Зубов-Слук оставил в покое свои волосы.
Перестала курить и Элеонора.
– Поэтому давайте посмотрим, что предпримут они еще. А потом уж…
Что «потом» так и осталось в недосказе.
На этот раз чутье Фрикиша не подвело. Следователь Кочетков действительно споткнулся на этом деле, тем более что вскоре последовал телеграммный окрик Арона Сольца – члена Верховного суда СССР: «Срочно вышлите обвинительное заключение по делу Михайловской убийстве мужа профессора Михайловского».
А накануне Фрикиш, как ему показалось, написал приличное стихотворение.
Он его даже – как пролог ко всему, что еще удастся тут сотворить – хотел напечатать в местной газете. Под псевдонимом, конечно.
А стихотворение звучало так:
Молитесь, если нет запрета,
Казнитесь, коли есть запрет.
Ведь не поездкой без билета
Нам гордо явлен белый свет.
В каком-то горестном порыве,
Еще не зная что к чему,
Мы замираем на обрыве,
Бросая вечную суму.
И отдаемся без оглядки
Тому, кто в этот самый час,
Чтоб утвердить свои порядки,
Свергает с грешной жизни нас.
Фрикиш хотел было прочитать эти стихи своим…
Он долго искал, как назвать этих двоих: друзьями – кощунственно, собутыльниками – так он с ними никогда не пил, соратниками – так что за рать, которую они представляют?
Так пусть остаются под грифом «Эти Двое».
С больших букв.
Так что происходит в ГПУ Туркестана?
И подсказывать не надо что.
Надо «шлепнуть» Михайловского и переквалифицировать в политическое убийство.
Эй, где ты там, следователь Плешанов? Ладь оглобли, а запрячь есть кого.
Но – сначала – стрельба по большим площадям.
«По делу обвин. Михайловской Е. С. произвести дополнительное расследование в части установления касательства к этому делу Войно-Ясенецкого (епископ Лука), быв. судеб. медицинского врача Елкина Владимира Сергеевича и матери обвиняемой Михайловской-Гайдебуровой Анны Максимилиановны, для чего предварительно произвести у указанных выше лиц: Войно-Ясенецкого, Елкина и Гайдебуровой обыски и независимо от таковых подвергнуть их аресту».

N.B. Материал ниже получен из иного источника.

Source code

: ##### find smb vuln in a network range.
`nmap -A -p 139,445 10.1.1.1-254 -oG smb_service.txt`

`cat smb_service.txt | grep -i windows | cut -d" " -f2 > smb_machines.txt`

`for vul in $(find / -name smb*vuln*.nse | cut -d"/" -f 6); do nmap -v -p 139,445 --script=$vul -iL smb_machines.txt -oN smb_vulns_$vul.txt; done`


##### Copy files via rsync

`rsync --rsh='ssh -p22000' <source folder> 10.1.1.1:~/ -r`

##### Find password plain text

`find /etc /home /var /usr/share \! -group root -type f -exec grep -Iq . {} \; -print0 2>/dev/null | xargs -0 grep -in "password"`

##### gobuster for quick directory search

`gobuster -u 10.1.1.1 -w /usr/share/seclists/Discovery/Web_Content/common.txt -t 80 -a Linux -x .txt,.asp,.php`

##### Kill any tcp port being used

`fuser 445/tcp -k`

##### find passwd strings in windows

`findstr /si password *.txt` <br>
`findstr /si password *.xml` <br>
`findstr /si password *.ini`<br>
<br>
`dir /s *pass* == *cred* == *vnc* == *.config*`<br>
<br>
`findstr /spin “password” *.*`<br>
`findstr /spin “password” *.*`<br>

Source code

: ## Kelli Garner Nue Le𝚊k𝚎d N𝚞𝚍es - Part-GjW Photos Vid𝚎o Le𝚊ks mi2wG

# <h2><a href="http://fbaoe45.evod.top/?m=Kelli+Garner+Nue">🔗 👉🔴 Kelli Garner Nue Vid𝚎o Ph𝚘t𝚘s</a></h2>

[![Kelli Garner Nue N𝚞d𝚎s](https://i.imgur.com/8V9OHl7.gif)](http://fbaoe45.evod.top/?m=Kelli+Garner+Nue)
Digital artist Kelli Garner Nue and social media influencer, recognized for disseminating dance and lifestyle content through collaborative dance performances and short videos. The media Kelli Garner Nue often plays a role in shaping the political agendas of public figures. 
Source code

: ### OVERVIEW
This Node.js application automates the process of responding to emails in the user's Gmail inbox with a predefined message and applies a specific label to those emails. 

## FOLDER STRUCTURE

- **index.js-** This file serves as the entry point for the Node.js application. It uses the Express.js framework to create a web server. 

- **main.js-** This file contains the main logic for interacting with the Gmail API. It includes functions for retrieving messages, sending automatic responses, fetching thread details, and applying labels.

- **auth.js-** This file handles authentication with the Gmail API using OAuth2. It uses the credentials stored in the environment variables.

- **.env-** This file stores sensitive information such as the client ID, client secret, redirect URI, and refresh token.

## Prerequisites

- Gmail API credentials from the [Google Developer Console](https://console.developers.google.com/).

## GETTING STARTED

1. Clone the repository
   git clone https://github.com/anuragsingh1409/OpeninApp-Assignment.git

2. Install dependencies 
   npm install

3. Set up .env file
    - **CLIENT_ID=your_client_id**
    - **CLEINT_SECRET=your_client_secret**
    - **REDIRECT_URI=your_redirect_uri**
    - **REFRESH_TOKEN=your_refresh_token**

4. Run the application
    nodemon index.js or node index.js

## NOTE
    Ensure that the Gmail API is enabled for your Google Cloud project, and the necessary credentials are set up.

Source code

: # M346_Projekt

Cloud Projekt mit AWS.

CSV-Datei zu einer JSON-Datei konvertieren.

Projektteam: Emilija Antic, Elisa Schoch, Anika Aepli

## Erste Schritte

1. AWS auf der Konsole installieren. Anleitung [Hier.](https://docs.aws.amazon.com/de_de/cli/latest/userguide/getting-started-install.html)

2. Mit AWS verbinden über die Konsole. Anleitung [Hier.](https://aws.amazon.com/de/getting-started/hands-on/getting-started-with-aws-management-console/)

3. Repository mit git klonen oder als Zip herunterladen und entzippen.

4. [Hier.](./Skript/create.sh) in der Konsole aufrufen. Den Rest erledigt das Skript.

А шестого мая главным следователем – чекистом Средней Азии Берманом подписан ордер № 334, в котором оперативному сотруднику Казинцеву вменяется провести обыск и арест гражданина Войно-Ясенецкого.
И вот он снова завертелся, как уж под вилами:
«После смерти профессора Михайловского я имел разговор с профессорами САГУ Захарченко и Шляхтиным о психическом состоянии Михайловского, причем оба они вполне разделили мое мнение в психической ненормальности покойного. Свое заключение о ненормальности вывел я из тех факторов, которые мне сообщены были первой его женой. Врачебную записку священнику, которая послужила бы оправданием перед архиереем, я дал потому, что сам отказал в просьбе Михайловской об обвинении ее мужа, но не хотел ее окончательно огорчить, не оказав содействия к тому, чтобы отпевал священник. Признаю, что в этой записке неуместно слово «лично», но приписке я придавал очень мало значения, как имеющую ничтожное внутрицерковное значение. Однако фальши в ней никакой не признано».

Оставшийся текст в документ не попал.